Online Content Safety -A deep dive

8 min readMay 23, 2021

Safety is an everyday concern, be it online or offline. Social Media has a massive amount of User Generated Content (UGC) that flows into their platforms daily in many formats. Since these contents (Images, Audio, Video, Comments) are published by the common public and they belong to a diverse group(Cultural, Religious, Ethnic, Gender, Age, and other demographics) it’s a very labor-intensive task to determine, detect and remove contents that are malicious(they can belong to various categories like spam, terrorism, sexual abuse and nudity, self-harm, etc and the content can come in multiple formats). This study aims to dive deep into how we leverage Artificial Intelligence (AI) techniques to detect risk on our platforms as the manual processing and monitoring of billions of content daily is labor-intensive, cumbersome, and prone to risks.

INTRODUCTION

The term ‘Artificial Intelligence (AI) ’ is used to refer to the capability of a machine to exhibit human-like behavior for a defined task. The advances in AI have been driven by machine learning, which enables a computer system to make decisions and predict outcomes. The development of ‘deep neural networks’ which enable ‘deep learning’ enables systems to recognize complex data inputs such as human speech, images, and text. These systems can then deliver specific tasks for which they have been trained. AI-enabled content safety systems are developed to identify harmful content by following rules and interpreting many different examples of content that is and is not harmful. It can be challenging for machines to interpret the community standards of a platform to define if the content is harmful or not.

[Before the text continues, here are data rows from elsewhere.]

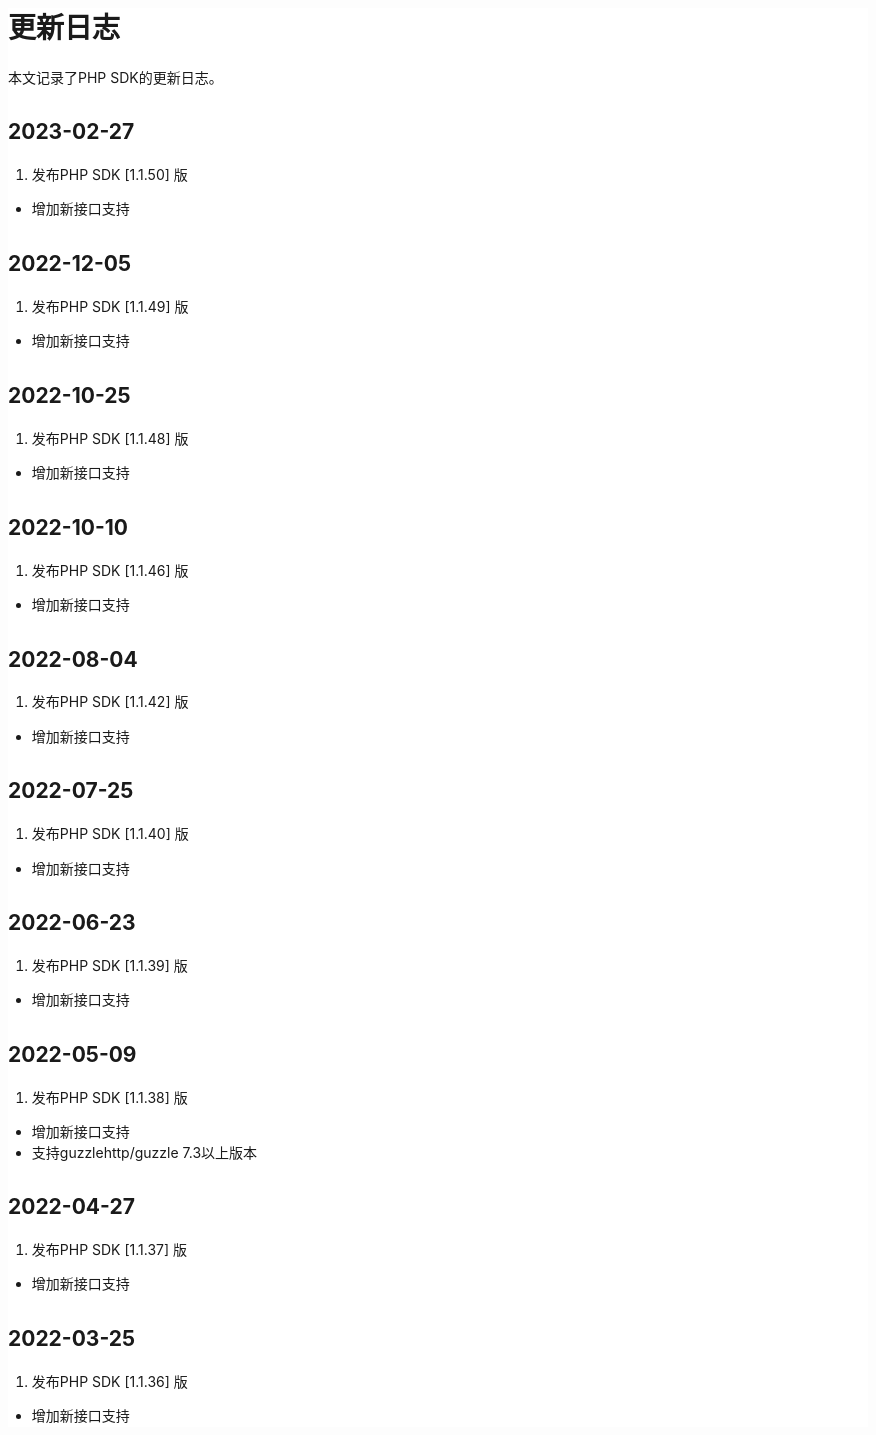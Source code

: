 # 更新日志
本文记录了PHP SDK的更新日志。

## 2023-02-27
1. 发布PHP SDK [1.1.50] 版
- 增加新接口支持

## 2022-12-05
1. 发布PHP SDK [1.1.49] 版
- 增加新接口支持

## 2022-10-25
1. 发布PHP SDK [1.1.48] 版
- 增加新接口支持

## 2022-10-10
1. 发布PHP SDK [1.1.46] 版
- 增加新接口支持

## 2022-08-04
1. 发布PHP SDK [1.1.42] 版
- 增加新接口支持

## 2022-07-25
1. 发布PHP SDK [1.1.40] 版
- 增加新接口支持

## 2022-06-23
1. 发布PHP SDK [1.1.39] 版
- 增加新接口支持

## 2022-05-09
1. 发布PHP SDK [1.1.38] 版
- 增加新接口支持
- 支持guzzlehttp/guzzle 7.3以上版本

## 2022-04-27
1. 发布PHP SDK [1.1.37] 版
- 增加新接口支持

## 2022-03-25
1. 发布PHP SDK [1.1.36] 版
- 增加新接口支持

Clarity on the platform’s community guidelines is essential to enabling the development and refinement of AI systems to consistently enforce the standards. AI-based content moderation systems can reduce the need for human moderation and reduce the impact on them of viewing harmful content. Harmful content is generated by only a small category of users and hence AI techniques can be used to identify malicious users and prioritize their content for review. ‘Metadata’ can encode some context relevant to decision making like user’s history, the number of followers they have, and 5 information about the user’s real identity, such as age or location. The metadata available varies based on platforms and the format of content posted and hence it is difficult to have platform-agnostic moderation tools to make moderation decisions. AI architectures are also required for identifying different categories of potentially harmful content like child abuse, hate speech, violent content, etc all of which need different an approach. For example: identifying child abuse material requires consideration of the image or a video but also factors like age or location of the user and hence require techniques such as ‘object detection’ and ‘scene understanding’ to identify this type of material. On the other hand, identifying bullying content often requires full consideration of the context of the user interactions as well as the content itself as the characteristics of bullying content are not well defined. Hence the complexity of designing AI architectures for content safety is high as it needs to accommodate different categories of risks, different formats of content and also cater for regional or country-specific cultural variations which increases the costs and challenges for organizations to develop them.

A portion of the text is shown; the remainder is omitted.